Task statement
Take the lines below beginning at the line that has "to store media" and stopping after the line that has "### On Heroku", and print them exactly as they are, with no other lines.

··· Data for analysis ···

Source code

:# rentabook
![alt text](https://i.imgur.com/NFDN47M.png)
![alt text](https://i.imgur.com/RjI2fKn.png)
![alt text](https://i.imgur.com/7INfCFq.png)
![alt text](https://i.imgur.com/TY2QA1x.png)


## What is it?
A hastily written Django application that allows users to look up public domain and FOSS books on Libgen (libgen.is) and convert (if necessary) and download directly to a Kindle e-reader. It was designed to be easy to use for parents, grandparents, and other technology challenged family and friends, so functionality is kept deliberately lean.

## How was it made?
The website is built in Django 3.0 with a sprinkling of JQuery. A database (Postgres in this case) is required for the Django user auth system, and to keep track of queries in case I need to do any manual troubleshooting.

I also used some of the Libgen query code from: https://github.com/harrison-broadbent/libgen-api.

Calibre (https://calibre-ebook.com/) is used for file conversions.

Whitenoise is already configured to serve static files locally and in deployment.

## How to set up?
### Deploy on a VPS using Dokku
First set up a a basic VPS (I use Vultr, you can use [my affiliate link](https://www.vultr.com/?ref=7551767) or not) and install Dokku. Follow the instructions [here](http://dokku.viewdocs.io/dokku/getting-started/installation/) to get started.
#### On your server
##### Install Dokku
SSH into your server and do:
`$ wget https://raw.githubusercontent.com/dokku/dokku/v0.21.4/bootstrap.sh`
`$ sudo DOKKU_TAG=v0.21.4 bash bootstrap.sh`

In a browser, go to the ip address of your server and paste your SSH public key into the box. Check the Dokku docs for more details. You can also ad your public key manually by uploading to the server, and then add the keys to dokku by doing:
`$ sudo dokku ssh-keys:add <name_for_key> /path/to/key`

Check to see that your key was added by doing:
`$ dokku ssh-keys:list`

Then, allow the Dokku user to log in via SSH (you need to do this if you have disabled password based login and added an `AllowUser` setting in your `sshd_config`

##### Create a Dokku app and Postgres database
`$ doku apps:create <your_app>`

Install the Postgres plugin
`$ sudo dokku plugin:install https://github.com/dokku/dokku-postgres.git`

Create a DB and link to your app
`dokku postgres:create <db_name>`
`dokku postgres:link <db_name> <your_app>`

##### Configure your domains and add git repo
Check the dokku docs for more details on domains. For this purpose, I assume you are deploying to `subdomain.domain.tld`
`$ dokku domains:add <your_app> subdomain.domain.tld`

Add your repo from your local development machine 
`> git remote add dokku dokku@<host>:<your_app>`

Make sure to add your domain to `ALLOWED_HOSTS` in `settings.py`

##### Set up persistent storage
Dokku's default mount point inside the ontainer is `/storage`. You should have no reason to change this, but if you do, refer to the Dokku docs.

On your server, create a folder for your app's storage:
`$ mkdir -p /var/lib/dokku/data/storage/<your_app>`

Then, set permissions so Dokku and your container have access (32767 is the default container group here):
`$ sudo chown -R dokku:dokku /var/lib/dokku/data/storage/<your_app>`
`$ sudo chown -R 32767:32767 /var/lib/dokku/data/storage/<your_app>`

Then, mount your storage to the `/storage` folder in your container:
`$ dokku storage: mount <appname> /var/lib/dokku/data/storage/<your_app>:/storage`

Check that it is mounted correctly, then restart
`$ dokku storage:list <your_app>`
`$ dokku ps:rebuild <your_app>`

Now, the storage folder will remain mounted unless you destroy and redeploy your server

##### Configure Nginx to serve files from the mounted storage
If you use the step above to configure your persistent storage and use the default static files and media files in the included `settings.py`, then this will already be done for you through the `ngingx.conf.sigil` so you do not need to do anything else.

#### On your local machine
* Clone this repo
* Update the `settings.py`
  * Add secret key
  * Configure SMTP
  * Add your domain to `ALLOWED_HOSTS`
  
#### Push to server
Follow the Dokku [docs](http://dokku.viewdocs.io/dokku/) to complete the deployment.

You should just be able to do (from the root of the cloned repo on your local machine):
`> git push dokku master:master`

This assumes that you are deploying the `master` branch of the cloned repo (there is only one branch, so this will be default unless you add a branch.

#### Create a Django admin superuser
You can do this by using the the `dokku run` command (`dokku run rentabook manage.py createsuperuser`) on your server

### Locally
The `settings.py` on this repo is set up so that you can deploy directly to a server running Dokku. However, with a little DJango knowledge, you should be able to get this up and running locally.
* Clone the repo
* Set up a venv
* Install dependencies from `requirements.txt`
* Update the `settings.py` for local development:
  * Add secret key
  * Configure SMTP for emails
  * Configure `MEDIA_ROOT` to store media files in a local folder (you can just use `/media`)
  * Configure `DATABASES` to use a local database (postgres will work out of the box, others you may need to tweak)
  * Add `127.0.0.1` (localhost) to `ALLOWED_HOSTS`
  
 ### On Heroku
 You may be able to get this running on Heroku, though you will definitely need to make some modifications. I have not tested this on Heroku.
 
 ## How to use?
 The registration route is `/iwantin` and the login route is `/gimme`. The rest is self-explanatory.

···

Solution below
  * Configure `MEDIA_ROOT` to store media files in a local folder (you can just use `/media`)
  * Configure `DATABASES` to use a local database (postgres will work out of the box, others you may need to tweak)
  * Add `127.0.0.1` (localhost) to `ALLOWED_HOSTS`
  
 ### On Heroku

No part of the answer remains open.